It is finally time for the members of the top-ranked recruiting class in the nation to show everyone what they are made of.

No. 14 Duke kicks off its exhibition schedule against Pfeiffer Thursday at 7 p.m. at Cameron Indoor Stadium before playing its final tune-up against Saint Leo Sunday at 1 p.m. The exhibition games give head coach Joanne P. McCallie an opportunity to shape her squad’s season depth chart for opening night. Eight months after top-seeded Maryland knocked the Blue Devils out of the Sweet 16, Duke will finally find itself back in a game environment—this time with plenty of new faces.

“It’s just a blast to finally have a chance to play,” McCallie told “I know this team is ready to play against somebody else besides themselves.”

Pfeiffer concluded last season with a 6-21 record in Division II play. The Falcons struggled to put points on the scoreboard, as they averaged 60.4 points per game on 36.6 percent shooting. Junior forward Meg Pritchard led the team with 15.2 points, 7.0 rebounds and 1.7 steals per game a year ago and returns to lead Pfeiffer's offense.

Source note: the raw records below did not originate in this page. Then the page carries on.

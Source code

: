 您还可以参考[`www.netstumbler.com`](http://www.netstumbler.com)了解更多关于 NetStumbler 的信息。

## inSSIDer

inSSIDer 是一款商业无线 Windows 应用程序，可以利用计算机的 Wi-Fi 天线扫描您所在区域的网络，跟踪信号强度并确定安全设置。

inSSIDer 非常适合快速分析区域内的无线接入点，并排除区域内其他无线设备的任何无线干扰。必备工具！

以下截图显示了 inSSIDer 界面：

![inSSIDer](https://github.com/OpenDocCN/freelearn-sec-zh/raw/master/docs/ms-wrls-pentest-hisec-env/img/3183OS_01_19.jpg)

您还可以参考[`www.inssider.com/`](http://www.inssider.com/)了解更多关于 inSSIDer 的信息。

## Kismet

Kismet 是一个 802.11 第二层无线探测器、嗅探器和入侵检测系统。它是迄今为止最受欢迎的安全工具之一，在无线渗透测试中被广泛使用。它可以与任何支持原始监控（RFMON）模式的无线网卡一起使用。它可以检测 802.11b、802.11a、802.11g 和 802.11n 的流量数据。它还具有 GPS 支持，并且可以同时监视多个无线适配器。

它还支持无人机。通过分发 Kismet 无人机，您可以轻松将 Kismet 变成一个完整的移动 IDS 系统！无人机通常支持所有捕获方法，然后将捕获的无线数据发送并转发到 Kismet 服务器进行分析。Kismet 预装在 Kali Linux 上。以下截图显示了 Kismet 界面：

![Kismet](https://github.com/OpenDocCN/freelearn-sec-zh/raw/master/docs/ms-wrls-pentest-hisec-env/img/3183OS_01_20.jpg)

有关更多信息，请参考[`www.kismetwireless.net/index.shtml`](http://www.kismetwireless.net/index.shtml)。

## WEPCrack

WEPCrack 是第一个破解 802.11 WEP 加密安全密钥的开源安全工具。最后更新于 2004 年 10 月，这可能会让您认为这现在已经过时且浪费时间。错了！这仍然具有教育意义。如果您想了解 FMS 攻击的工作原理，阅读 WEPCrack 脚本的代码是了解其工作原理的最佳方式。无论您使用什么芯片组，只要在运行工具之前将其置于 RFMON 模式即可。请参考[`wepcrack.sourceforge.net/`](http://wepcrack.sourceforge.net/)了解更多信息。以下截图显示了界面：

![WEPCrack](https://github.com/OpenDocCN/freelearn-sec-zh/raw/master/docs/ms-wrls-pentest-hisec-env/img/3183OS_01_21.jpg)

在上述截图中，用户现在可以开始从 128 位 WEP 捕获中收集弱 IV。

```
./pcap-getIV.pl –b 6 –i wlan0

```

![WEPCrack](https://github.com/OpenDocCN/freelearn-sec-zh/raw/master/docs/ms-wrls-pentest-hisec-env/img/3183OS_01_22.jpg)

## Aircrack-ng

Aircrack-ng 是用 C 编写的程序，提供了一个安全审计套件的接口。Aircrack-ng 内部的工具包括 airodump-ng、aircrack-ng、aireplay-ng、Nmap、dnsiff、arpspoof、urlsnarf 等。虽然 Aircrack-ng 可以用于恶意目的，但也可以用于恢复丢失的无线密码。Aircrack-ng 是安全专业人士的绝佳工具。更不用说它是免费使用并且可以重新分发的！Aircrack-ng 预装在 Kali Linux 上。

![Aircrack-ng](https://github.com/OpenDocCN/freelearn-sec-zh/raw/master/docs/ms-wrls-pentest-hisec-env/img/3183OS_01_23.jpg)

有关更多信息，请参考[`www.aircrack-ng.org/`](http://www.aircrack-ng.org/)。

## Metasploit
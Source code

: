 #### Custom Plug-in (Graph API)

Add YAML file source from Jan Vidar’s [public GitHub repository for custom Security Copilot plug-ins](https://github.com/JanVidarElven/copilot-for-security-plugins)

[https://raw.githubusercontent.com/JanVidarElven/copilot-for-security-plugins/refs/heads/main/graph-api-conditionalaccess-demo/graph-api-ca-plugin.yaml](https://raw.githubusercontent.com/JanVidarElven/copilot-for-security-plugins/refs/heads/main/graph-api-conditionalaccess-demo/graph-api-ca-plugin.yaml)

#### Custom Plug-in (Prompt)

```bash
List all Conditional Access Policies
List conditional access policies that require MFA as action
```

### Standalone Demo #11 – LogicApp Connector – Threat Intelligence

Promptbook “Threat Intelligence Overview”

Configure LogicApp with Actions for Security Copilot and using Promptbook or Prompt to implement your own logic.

Saint Leo, another Division II program, finished with a 9-18 record, and also could not find ways to score the basketball, averaging 61.9 points per game. Second-year head coach Missy West is no stranger to Cameron Indoor Stadium—she was a two-time ACC tournament champion as a player under head coach Gail Goestenkors and a member of the team that advanced to the 1999 national championship game.

Chachi Guzman is the Lions' returning leading scorer, posting 12.2 points per game last season. Saint Leo is a guard-oriented team with no player taller than 5-foot-11, which could create a serious advantage for the Blue Devils, who boast six players 6-foot-3 or taller.

Both Pfeiffer and Saint Leo should allow Duke to utilize different lineups and get its freshmen acclimated to the college game. With a lot of options regarding matchups and lineups, McCallie should be able to mix and match to discover each player’s strengths in game action.

Senior Mercedes Riggs and junior Kendall Cooper are expected to return to the floor during exhibition play after both players were sidelined for the annual Blue-White scrimmage. Riggs and Cooper were involved in a minor crash and were held out of competition while undergoing concussion protocol, but are now healthy and ready to play.

Last season, the Blue Devils walloped their exhibition opponents, outscoring them by a combined 122 points. Redshirt sophomore Rebecca Greenwell starred in the tune-up games, averaging 27.5 points per game. The Owensboro, Ky., native handled the ball often last season, but should be able to spot up around the perimeter more this year as the ball-handling duties shift to newcomers Angela Salvadores and Kyra Lambert.

Since the Blue-White scrimmage Oct. 24, Duke has spent a lot of time in the film room looking to identify and rectify its problems on the practice court.

“What I’ve seen in practice is a higher urgency for team defense, and understanding everybody’s role, so that’s been great. I’ve seen a higher IQ relative to decision-making—attacking the foul line better, executing broken plays better and certainly a familiarity to really execute and run all the offense as well,” McCallie said.

Defensively, Duke will look markedly different from last year. The 2014-15 Blue Devils, due to their overwhelming size, rarely pressed. Instead, they opted to defend their opponents in the half-court and used their size to bully opposing offensive players into poor shots. This season, though, Duke will utilize the press defense much more often in order to take advantage of its speed up and down the lineup. The top-ranked recruiting class is full of athletic guards, perfect for implementing multiple variations of a press.

The two exhibition games will leave the Blue Devils with five days before the regular season starts on the road against Pennsylvania Nov. 13. Duke's first true early-season is likely to come Nov. 18 at home against No. 13 Texas A&M.

“For this team, it’s really important to get out there and just have an opponent and really just be treated as a team where they can rely on each other," McCallie said. "They can be in a bunker together and really attack."